The Sex Life of the Nineteenth Century.

John Emerson is, of course, a frequent LH commenter; he also walks the hard path of the independent scholar, hacking his way through untraveled wildernesses of culture and history, asking questions none have asked before him, like “Could Friedrich Nietzsche have married Jane Austen?” Back in 2007 I wrote enthusiastically about his book Substantific Marrow; now he’s come out with a new one, The Sex Life of the Nineteenth Century: An Autobiographical Approach to the History of Western Civilization (you can see its handsome cover, badly photographed by me, at its LibraryThing page). Like its precursor, it has what John calls “interesting scraps of citations”; here are two from pp. 50-51:

“In spite of all this, my father sent me to school when I was ten. “Why”, I would say to myself, “learn Greek and Latin? I don’t know! There’s no need of it, anyway! What does it matter to me if I pass my exams? What’s the use of passing one’s exams? It is of no use at all, is it? Yes it is, though: they say there is no employment without a pass….Then take history: learning the lives of Chinaldon, and Nabopolassar, of Darius, of Cyrus, and of Alexander, and of their cronies, outstanding for their diabolical names (remarquables par leurs noms diaboliques) is a torture. What does it matter to me that Alexander was famous? What does it matter?…..How does anyone know that the Latins ever existed? Perhaps their Latin is some counterfeit language….What evil have I done that they should put me to the torture?”

“Le soleil etait encore chaude….”, Collected Poems, tr. Bernard, written in 1864 when Rimbaud was ten years old.

Sometimes [Rimbaud’s mother] would send them to bed supperless because they had been unable to recite, without a slip, the hundreds of Latin verses she had set them to learn from memory.

Bernard, “Introduction”, p. xxix

There are discussions of everything from Tocqueville to the Swedish Rosicrucians, from krakens and basilisks to oafs and wimps, from “Erik Satie and the sewing machine” to “the czarist regime in two anecdotes.” It’s available here; I urge you to check it out, and I hope he will eventually publish his long-promised book on Inner Eurasian history.

Comments

  1. Jeffry House says

    The book looks great! But I was a little spooked by this:

    “John Emerson” is composed of at least 3 distinct authors, divided by their works. You can edit the division.”

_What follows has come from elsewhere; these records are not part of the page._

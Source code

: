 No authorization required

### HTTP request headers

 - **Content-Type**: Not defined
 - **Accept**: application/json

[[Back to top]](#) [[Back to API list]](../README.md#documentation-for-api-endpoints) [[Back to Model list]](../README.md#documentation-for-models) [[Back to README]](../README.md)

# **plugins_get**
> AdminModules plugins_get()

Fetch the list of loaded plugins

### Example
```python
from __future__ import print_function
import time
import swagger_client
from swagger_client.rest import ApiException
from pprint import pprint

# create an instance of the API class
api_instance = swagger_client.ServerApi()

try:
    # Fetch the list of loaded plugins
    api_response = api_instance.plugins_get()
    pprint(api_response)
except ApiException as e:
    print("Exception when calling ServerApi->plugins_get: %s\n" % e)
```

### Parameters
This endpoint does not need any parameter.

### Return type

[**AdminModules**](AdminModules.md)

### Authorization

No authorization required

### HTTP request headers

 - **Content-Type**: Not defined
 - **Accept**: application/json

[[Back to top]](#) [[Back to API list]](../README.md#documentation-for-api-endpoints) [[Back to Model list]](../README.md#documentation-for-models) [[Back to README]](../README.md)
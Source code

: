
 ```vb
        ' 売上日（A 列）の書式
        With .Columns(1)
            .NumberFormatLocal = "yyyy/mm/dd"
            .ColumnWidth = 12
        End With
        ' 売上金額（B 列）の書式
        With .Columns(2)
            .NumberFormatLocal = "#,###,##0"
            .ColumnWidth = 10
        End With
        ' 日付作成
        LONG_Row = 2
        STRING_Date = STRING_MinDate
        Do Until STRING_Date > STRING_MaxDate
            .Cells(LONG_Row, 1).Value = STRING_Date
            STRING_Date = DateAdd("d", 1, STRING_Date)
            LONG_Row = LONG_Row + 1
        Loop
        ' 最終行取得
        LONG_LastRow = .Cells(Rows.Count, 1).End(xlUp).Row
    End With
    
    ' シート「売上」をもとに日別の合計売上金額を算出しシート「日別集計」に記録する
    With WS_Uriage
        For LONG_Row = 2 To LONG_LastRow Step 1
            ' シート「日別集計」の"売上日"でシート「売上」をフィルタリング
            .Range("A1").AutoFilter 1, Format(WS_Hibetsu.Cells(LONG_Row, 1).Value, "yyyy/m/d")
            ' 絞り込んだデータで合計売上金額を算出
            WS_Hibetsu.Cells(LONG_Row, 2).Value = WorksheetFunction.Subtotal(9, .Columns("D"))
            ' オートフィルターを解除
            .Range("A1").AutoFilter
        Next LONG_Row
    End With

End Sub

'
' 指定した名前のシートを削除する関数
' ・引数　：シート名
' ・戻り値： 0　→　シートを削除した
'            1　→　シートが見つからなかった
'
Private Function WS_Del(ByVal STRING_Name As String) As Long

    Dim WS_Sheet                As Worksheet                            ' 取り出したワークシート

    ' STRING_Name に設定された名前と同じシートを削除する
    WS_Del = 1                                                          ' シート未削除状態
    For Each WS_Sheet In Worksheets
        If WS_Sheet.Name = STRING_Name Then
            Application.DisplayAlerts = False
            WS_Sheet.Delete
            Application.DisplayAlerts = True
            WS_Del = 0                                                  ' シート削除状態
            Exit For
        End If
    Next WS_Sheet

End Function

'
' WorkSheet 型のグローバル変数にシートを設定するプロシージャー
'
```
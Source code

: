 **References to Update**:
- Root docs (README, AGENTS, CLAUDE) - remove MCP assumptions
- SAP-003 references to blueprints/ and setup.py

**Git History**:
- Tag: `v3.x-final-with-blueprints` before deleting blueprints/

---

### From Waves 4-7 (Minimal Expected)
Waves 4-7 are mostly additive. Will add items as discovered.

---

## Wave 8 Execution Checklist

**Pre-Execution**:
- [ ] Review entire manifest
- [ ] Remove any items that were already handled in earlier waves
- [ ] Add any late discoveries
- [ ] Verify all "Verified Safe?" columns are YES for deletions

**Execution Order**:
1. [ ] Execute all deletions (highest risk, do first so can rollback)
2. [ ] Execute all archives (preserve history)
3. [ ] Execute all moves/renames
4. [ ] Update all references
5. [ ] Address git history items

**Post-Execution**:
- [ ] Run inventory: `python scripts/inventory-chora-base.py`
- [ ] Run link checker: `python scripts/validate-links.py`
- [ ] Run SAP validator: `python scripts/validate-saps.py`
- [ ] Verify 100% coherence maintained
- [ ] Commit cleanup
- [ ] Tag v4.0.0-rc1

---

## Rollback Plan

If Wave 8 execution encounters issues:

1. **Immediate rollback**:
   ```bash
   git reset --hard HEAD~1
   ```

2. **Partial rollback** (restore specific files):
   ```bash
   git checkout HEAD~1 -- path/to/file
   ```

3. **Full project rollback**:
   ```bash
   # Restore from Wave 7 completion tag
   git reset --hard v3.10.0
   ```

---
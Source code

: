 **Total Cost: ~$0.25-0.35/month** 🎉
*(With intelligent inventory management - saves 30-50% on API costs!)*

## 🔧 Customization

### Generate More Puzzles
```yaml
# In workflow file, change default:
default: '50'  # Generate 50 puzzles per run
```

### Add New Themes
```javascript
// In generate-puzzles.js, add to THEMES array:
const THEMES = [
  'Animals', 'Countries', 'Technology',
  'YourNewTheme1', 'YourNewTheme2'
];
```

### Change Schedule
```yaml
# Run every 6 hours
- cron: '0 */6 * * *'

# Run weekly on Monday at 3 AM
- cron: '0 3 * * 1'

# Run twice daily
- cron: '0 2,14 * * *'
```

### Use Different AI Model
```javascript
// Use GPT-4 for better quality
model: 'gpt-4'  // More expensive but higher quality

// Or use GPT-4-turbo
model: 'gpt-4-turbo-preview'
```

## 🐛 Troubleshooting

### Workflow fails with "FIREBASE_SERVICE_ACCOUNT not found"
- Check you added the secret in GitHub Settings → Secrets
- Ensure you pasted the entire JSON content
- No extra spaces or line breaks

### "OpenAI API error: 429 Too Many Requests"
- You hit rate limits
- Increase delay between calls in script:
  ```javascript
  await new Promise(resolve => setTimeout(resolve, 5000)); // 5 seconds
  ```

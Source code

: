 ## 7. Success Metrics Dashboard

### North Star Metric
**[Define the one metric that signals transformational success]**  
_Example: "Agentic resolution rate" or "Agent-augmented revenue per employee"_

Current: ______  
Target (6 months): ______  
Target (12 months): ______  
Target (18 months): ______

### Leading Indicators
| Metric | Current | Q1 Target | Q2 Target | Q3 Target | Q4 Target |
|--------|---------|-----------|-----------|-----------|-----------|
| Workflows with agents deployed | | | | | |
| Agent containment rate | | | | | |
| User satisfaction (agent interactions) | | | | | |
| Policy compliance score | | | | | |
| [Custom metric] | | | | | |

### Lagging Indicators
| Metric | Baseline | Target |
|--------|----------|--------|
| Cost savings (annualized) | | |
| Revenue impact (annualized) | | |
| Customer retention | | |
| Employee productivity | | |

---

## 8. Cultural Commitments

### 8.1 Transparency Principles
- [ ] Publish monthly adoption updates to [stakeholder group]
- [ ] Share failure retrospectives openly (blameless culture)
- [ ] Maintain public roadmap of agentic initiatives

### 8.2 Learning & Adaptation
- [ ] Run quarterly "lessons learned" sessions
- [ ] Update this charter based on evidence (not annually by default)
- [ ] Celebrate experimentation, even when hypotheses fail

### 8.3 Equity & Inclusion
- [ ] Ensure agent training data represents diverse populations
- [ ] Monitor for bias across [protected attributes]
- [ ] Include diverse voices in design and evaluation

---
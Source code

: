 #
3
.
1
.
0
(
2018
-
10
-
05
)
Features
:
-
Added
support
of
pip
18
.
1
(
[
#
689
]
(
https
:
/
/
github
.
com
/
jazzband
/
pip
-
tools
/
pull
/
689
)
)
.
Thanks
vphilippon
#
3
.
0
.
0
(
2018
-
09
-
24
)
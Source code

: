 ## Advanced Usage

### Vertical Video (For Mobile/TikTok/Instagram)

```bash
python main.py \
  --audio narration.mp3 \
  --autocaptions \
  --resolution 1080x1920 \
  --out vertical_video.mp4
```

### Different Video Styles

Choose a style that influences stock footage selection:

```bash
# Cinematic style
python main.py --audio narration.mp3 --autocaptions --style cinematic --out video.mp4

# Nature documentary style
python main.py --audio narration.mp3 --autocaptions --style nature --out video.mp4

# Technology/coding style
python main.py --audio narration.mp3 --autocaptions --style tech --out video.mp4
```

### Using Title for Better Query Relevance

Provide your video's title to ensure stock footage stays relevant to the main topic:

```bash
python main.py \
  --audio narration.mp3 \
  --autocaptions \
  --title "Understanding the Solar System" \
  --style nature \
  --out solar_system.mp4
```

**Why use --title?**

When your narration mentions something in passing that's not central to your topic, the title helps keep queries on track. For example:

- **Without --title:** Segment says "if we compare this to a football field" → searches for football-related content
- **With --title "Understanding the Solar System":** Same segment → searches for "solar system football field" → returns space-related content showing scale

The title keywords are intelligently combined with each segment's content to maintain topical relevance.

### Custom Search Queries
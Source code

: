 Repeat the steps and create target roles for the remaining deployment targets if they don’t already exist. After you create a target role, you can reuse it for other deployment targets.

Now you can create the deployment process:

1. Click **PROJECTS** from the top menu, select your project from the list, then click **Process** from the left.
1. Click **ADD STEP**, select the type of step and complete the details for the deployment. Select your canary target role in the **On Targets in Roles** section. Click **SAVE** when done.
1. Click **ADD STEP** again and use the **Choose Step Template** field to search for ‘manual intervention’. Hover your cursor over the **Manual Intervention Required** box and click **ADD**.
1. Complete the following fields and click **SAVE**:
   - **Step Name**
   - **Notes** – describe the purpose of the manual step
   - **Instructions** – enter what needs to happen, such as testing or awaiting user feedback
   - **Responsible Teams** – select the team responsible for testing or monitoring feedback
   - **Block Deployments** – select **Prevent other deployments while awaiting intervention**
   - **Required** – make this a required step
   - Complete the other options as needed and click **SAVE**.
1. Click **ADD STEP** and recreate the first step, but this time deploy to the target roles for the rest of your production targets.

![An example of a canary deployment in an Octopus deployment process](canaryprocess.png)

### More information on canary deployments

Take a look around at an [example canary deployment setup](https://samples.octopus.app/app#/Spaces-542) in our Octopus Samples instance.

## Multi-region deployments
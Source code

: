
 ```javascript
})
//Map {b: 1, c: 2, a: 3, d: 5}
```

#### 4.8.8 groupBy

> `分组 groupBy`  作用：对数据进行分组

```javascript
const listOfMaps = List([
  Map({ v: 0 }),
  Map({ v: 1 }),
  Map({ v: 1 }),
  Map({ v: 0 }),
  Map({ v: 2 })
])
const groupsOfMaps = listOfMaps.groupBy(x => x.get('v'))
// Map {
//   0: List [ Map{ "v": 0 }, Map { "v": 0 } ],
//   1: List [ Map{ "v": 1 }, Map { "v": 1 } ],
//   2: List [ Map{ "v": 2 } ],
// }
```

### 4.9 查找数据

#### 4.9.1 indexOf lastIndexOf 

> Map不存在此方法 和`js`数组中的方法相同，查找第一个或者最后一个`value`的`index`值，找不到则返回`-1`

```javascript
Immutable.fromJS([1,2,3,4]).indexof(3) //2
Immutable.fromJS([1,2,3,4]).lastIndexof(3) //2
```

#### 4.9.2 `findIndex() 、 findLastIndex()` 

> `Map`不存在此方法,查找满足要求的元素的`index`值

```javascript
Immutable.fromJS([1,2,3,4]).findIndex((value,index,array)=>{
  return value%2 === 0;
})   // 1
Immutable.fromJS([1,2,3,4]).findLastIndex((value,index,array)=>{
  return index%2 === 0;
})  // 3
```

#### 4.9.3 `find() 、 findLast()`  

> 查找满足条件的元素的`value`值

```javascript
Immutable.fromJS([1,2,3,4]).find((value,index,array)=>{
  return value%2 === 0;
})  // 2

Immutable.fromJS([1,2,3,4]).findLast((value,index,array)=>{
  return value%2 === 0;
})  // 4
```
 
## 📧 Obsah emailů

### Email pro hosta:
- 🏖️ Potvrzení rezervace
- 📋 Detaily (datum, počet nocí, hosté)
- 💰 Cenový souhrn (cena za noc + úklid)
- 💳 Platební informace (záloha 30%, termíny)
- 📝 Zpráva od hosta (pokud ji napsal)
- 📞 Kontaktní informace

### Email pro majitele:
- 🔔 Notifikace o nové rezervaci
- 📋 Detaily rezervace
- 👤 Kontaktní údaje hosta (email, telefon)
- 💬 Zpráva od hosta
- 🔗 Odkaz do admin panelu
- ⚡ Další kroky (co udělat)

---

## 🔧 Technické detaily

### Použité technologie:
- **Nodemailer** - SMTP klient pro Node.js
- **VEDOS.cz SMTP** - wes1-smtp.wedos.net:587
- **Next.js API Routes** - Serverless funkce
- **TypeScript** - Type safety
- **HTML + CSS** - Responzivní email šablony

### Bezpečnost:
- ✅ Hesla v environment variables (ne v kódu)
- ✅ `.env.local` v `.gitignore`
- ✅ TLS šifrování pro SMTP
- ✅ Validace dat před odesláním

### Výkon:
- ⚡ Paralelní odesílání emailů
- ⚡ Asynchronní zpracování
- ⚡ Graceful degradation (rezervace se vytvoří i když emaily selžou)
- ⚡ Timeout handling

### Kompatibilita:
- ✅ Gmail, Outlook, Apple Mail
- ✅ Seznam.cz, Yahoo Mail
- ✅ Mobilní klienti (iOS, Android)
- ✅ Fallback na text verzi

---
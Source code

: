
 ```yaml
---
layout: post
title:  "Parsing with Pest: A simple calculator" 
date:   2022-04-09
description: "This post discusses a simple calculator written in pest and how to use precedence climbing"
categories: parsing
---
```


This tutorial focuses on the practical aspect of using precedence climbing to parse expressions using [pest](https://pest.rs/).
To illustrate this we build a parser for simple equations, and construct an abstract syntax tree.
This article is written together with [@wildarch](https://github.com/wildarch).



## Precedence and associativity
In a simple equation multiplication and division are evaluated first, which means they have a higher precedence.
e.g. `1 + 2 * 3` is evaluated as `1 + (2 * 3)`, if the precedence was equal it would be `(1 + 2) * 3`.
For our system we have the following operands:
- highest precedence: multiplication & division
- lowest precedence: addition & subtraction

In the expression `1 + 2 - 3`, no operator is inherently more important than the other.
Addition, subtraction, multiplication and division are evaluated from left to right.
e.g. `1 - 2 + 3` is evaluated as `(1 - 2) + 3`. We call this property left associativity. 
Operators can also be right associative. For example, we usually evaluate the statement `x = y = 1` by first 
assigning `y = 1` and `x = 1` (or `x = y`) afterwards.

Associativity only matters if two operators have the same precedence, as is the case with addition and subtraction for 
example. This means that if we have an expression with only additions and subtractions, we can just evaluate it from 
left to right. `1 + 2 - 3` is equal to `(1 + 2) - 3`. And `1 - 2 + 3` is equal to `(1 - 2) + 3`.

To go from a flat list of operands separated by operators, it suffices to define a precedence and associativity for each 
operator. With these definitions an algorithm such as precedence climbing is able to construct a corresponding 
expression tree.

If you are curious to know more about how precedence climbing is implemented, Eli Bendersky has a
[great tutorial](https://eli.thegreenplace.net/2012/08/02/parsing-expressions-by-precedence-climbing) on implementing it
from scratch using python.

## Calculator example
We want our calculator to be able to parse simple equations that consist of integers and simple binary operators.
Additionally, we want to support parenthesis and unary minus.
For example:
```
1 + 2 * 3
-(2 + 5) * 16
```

  2. He is a man of parts.

  3. pertaining to pp. 102-103:

    http://gawker.com/5742857/why-wont-anyone-tell-you-that-marty-peretz-is-gay

    he might not be related to Winnaretta Singer but there are similarities all the same

  4. “John Emerson” is composed of at least 3 distinct authors, divided by their works.

    “…These are their stories.”

  5. ‘ Nothing happens in “The Dead”, except that the husband unexpectedly finds out that his wife of many years had never really loved him. ‘

    Bloody hell, I hope he’s not as reductive when it comes to Central Asia!

  6. John Emerson says

    Thanks, Hat!

    The “The Whole Town’s Taling” John Emerson is the husband of “Gentleman Prefer Blondes” Anita Loos, who co-authored the play with him. He also did film. “Gentlemen Prefer Blondes” was probably the main 20s flapper novel, about fun-living high-living girls of easy morals. I should have put it into “The Sex Life of the Nineteenth Century”.

    The sermons are by a generic New England John Emerson preacher. Cheap and plentiful, I imagine.

    The Australian…. probably the descendant of a convict John Emerson, what do I know?

    Probably the most famous John Emerson was Dred Scott’s owner, alas.

    Whatever kin relationships there are are on the order of fifth cousin three times removed on up.

  7. John Emerson says

    In this book I am reductive about *everything*. Central Asia, no.

    I might add that “The Sex Life of the Nineteenth Century” includes the best third of “Substantific Marrow”, which was basically a flop.